Entries below include pictures. Output exactly the lines from the one with "- **TypeScript** - JavaScript" down to the one with "- Build sentiment analysis to trade", both ends included, and leave the pictures out.

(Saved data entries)
○ ○ ○

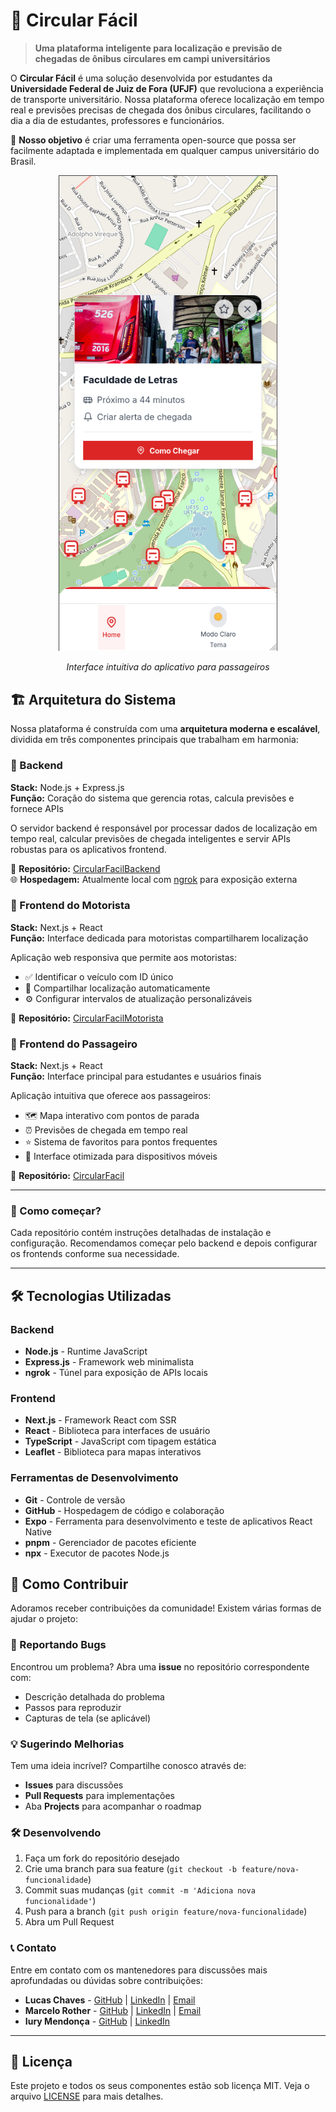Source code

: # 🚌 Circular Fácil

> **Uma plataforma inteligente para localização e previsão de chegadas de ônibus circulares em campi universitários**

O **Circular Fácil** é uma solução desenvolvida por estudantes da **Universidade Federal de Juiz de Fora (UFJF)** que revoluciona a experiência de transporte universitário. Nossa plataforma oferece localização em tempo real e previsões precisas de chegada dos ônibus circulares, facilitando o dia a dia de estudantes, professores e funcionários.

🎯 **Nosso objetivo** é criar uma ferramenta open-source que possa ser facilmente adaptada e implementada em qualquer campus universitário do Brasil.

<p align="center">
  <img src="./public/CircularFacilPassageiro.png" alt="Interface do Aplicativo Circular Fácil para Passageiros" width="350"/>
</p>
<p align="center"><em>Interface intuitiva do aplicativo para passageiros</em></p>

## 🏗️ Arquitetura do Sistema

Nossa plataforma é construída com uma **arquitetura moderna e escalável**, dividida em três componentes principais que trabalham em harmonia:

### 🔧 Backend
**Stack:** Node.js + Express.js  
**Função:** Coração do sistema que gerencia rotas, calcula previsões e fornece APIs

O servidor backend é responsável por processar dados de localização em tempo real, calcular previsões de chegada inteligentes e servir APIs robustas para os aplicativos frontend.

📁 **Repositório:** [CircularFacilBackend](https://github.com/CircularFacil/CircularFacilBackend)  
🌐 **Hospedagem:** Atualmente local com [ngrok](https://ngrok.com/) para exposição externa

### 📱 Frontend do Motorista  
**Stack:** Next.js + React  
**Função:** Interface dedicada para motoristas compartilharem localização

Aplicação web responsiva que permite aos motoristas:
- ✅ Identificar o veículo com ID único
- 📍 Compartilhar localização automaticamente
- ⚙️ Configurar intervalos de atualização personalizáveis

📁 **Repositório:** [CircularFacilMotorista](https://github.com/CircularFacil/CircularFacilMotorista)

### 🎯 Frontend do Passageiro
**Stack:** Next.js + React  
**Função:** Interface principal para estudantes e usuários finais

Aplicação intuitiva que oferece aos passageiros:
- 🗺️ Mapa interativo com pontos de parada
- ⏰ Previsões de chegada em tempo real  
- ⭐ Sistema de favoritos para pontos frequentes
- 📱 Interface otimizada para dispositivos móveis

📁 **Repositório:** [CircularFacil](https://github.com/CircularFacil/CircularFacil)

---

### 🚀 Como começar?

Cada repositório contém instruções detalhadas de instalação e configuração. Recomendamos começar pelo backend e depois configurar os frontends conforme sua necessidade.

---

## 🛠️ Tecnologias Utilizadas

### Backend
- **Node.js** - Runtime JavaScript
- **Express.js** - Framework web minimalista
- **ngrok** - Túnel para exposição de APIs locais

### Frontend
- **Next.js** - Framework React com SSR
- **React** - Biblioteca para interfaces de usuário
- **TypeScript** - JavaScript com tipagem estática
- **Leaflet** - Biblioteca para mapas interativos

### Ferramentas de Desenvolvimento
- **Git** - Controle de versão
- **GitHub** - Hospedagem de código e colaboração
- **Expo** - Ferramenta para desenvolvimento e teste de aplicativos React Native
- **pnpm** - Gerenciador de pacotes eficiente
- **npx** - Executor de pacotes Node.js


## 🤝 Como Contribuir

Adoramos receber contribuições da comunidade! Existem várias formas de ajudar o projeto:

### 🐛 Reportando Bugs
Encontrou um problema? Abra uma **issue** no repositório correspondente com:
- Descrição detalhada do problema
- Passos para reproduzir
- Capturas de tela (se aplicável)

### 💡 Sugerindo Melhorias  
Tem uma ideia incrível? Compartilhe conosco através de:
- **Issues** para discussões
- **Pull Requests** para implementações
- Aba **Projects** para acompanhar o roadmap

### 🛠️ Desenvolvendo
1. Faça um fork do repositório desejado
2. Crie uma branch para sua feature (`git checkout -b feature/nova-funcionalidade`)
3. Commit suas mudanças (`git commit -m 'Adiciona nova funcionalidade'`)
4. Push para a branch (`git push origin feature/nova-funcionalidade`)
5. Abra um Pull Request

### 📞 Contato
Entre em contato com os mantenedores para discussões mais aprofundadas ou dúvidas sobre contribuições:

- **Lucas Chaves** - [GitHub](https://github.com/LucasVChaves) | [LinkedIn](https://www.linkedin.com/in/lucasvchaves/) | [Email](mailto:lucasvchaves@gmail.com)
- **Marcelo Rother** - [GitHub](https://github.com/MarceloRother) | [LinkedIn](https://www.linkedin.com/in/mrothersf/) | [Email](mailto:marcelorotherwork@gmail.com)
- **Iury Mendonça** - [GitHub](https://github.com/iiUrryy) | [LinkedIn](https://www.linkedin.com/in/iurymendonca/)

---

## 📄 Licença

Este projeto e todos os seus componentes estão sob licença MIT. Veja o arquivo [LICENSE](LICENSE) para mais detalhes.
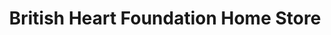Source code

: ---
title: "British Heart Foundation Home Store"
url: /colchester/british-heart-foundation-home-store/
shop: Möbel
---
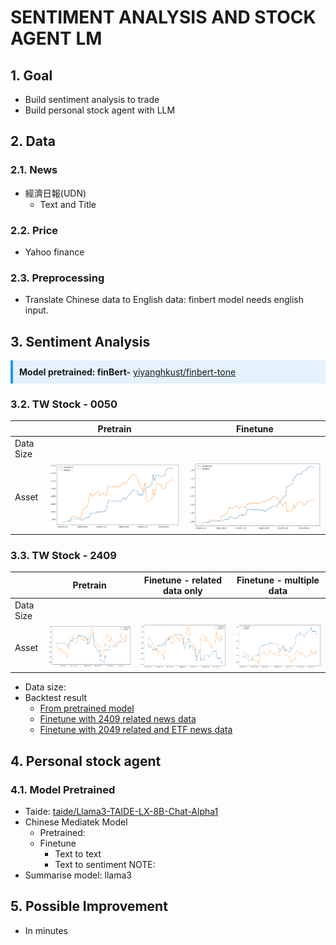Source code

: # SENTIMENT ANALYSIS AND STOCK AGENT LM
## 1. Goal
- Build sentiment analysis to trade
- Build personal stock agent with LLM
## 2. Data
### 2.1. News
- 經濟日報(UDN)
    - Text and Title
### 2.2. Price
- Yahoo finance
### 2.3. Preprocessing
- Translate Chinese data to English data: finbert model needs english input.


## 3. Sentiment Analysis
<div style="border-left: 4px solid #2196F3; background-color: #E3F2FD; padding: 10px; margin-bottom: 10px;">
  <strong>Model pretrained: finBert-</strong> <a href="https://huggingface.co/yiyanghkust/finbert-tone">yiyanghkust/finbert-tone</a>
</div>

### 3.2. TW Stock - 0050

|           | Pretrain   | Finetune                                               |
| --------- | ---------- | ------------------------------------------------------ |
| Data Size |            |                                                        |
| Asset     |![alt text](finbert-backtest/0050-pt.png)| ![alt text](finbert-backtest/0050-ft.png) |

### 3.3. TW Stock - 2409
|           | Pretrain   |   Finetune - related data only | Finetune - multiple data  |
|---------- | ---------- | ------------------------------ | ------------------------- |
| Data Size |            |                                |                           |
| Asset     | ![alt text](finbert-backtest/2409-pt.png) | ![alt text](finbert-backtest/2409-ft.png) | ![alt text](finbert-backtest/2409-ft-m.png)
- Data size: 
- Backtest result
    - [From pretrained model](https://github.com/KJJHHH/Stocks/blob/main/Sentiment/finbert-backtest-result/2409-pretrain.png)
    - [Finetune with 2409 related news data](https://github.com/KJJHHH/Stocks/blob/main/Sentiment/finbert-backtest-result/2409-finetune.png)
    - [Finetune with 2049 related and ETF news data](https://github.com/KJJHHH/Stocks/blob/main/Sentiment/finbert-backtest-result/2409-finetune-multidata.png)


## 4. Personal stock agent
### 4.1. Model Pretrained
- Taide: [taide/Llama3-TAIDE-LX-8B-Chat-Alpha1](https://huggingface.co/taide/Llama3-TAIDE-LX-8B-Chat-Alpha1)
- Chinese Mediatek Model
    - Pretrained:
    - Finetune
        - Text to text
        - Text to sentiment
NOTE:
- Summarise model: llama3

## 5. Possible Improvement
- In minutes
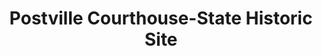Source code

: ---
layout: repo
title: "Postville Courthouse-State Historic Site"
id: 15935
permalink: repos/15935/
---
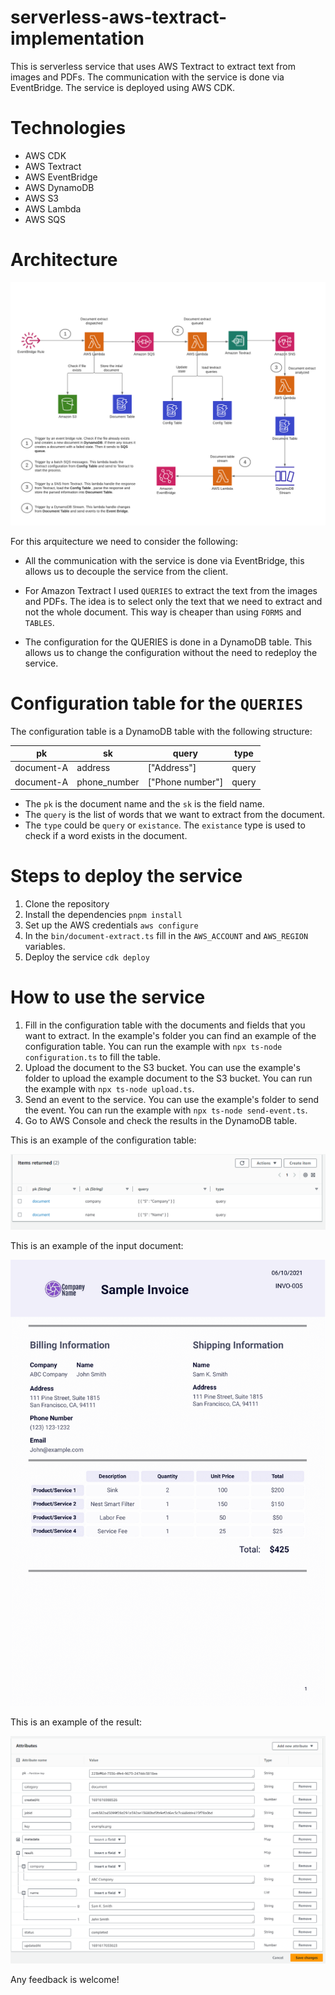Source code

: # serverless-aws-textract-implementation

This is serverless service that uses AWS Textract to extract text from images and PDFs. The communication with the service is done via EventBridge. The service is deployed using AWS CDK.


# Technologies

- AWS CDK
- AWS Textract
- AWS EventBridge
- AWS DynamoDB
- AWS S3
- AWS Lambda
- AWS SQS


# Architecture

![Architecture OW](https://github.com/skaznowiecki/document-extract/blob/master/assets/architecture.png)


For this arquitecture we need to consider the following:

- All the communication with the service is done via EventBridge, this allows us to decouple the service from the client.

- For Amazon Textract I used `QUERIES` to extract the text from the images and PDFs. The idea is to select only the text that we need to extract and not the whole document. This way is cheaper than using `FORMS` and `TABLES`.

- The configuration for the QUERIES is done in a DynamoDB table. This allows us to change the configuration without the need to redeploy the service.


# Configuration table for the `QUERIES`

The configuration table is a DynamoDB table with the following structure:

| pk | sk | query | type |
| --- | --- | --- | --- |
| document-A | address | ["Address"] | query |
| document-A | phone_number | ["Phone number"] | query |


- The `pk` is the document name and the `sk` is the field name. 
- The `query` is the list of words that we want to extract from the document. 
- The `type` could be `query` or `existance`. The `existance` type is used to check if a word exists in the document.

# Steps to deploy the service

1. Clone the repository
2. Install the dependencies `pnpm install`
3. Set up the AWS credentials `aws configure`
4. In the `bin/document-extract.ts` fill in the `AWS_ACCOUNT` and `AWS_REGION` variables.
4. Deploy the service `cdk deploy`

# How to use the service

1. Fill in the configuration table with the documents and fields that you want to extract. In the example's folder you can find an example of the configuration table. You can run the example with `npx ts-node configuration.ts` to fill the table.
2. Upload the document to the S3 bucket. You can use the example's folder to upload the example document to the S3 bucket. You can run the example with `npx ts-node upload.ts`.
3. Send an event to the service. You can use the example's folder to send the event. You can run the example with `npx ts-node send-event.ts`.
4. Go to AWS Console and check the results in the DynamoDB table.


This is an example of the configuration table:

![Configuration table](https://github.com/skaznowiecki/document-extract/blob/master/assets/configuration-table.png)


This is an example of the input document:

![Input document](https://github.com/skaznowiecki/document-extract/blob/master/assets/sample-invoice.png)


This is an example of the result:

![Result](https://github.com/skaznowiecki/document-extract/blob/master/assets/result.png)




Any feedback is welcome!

○ ○ ○

Exercise output:
- **TypeScript** - JavaScript com tipagem estática
- **Leaflet** - Biblioteca para mapas interativos

### Ferramentas de Desenvolvimento
- **Git** - Controle de versão
- **GitHub** - Hospedagem de código e colaboração
- **Expo** - Ferramenta para desenvolvimento e teste de aplicativos React Native
- **pnpm** - Gerenciador de pacotes eficiente
- **npx** - Executor de pacotes Node.js


## 🤝 Como Contribuir

Adoramos receber contribuições da comunidade! Existem várias formas de ajudar o projeto:

### 🐛 Reportando Bugs
Encontrou um problema? Abra uma **issue** no repositório correspondente com:
- Descrição detalhada do problema
- Passos para reproduzir
- Capturas de tela (se aplicável)

### 💡 Sugerindo Melhorias  
Tem uma ideia incrível? Compartilhe conosco através de:
- **Issues** para discussões
- **Pull Requests** para implementações
- Aba **Projects** para acompanhar o roadmap

### 🛠️ Desenvolvendo
1. Faça um fork do repositório desejado
2. Crie uma branch para sua feature (`git checkout -b feature/nova-funcionalidade`)
3. Commit suas mudanças (`git commit -m 'Adiciona nova funcionalidade'`)
4. Push para a branch (`git push origin feature/nova-funcionalidade`)
5. Abra um Pull Request

### 📞 Contato
Entre em contato com os mantenedores para discussões mais aprofundadas ou dúvidas sobre contribuições:

- **Lucas Chaves** - [GitHub](https://github.com/LucasVChaves) | [LinkedIn](https://www.linkedin.com/in/lucasvchaves/) | [Email](mailto:lucasvchaves@gmail.com)
- **Marcelo Rother** - [GitHub](https://github.com/MarceloRother) | [LinkedIn](https://www.linkedin.com/in/mrothersf/) | [Email](mailto:marcelorotherwork@gmail.com)
- **Iury Mendonça** - [GitHub](https://github.com/iiUrryy) | [LinkedIn](https://www.linkedin.com/in/iurymendonca/)

---

## 📄 Licença

Este projeto e todos os seus componentes estão sob licença MIT. Veja o arquivo [LICENSE](LICENSE) para mais detalhes.
Source code

: ---
title: "British Heart Foundation Home Store"
url: /colchester/british-heart-foundation-home-store/
shop: Möbel
---
Source code

: # SENTIMENT ANALYSIS AND STOCK AGENT LM
## 1. Goal
- Build sentiment analysis to trade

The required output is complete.